Fernando Correia (1942-2024)

O jornalista, professor e investigador Fernando Correia foi diretor editorial da revista "Jornalismo & Jornalistas", do Clube de Jornalistas, desde a primeira edição, durante mais de 20 anos. Fotografia: Inácio Ludgero

Fernando Correia, jornalista, professor e investigador na área dos media e jornalismo, morreu na sexta-feira, dia 1 de março, aos 81 anos. O velório realiza-se na segunda-feira, 4 de março, entre as 10h e 15h, na igreja de Santa Joana Princesa, em Lisboa. O funeral está marcado para as 15h30, no cemitério do Alto de São João.

Fernando António Pinheiro Correia nasceu em Coimbra, em Julho de 1942. Publicou os primeiros artigos no final da década de 1950, nos suplementos juvenis do Diário de Lisboa e do República e tornou-se jornalista profissional em 1965. Foi redactor do Diário Popular entre 1966 e 1973 e do Diário de Lisboa entre 1973 e 1974. Foi membro do secretariado de redação da revista Seara Nova entre 1969 e 1974 e integrou a equipa que lançou a edição (legal) do semanário Avante! como subchefe de redação, entre 1974 e 1986.

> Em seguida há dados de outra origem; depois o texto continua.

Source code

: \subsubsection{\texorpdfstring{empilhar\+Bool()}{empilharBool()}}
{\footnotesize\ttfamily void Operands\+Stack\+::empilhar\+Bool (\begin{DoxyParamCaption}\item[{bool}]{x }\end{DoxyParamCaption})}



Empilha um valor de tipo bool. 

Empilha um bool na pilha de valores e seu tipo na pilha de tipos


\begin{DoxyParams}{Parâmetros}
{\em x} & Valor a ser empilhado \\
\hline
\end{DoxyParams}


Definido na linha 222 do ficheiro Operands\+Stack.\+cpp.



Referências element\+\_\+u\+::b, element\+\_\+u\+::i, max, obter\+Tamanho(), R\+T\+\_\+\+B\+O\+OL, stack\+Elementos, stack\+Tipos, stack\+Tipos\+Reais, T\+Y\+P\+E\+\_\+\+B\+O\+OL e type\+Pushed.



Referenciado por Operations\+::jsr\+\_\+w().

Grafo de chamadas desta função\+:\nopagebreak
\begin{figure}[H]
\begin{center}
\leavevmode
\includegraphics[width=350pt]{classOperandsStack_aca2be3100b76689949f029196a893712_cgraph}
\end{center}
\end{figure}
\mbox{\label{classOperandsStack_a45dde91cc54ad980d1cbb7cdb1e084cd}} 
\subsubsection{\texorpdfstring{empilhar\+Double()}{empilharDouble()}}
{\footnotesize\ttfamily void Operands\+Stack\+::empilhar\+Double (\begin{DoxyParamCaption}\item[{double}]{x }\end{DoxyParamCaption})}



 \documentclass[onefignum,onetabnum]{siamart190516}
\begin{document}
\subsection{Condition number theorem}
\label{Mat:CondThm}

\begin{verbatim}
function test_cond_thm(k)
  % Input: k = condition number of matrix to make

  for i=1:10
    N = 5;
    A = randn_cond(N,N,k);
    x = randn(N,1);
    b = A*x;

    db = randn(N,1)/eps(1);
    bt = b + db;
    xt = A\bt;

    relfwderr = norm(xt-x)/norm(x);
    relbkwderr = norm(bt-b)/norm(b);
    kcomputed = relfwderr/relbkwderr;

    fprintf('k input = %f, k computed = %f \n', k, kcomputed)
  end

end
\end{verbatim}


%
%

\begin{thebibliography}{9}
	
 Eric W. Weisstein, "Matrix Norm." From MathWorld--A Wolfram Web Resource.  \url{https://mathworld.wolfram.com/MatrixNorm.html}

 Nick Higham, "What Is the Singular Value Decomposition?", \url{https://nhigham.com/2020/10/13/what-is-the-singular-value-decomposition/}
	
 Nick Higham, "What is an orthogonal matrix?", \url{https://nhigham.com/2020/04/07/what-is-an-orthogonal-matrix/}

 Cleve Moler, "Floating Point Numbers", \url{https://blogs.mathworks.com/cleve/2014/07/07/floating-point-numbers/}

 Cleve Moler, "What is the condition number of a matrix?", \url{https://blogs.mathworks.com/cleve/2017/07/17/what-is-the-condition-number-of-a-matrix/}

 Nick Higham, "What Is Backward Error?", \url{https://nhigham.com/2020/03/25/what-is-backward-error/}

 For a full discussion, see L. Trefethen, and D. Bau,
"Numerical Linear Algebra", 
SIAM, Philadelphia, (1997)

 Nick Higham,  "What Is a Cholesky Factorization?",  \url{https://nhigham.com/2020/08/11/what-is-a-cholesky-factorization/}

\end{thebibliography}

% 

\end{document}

No dia 25 de Abril de 1974 estava preso no Forte de Caxias por oposição ao Estado Novo, tal como muitos outros intelectuais. Saiu da prisão diretamente para a redação do Diário de Lisboa, onde escreveu uma reportagem inesquecível sobre o último dia passado na prisão.

Licenciou-se em Filosofia pela Faculdade de Letras da Universidade de Lisboa e concluiu o mestrado no ISCTE – Instituto Universitário de Lisboa em Comunicação, Cultura e Tecnologia. Foi docente universitário e investigador de História, Sociologia e Sócio-Economia dos media, do jornalismo e dos jornalistas, deixando vasta obra publicada.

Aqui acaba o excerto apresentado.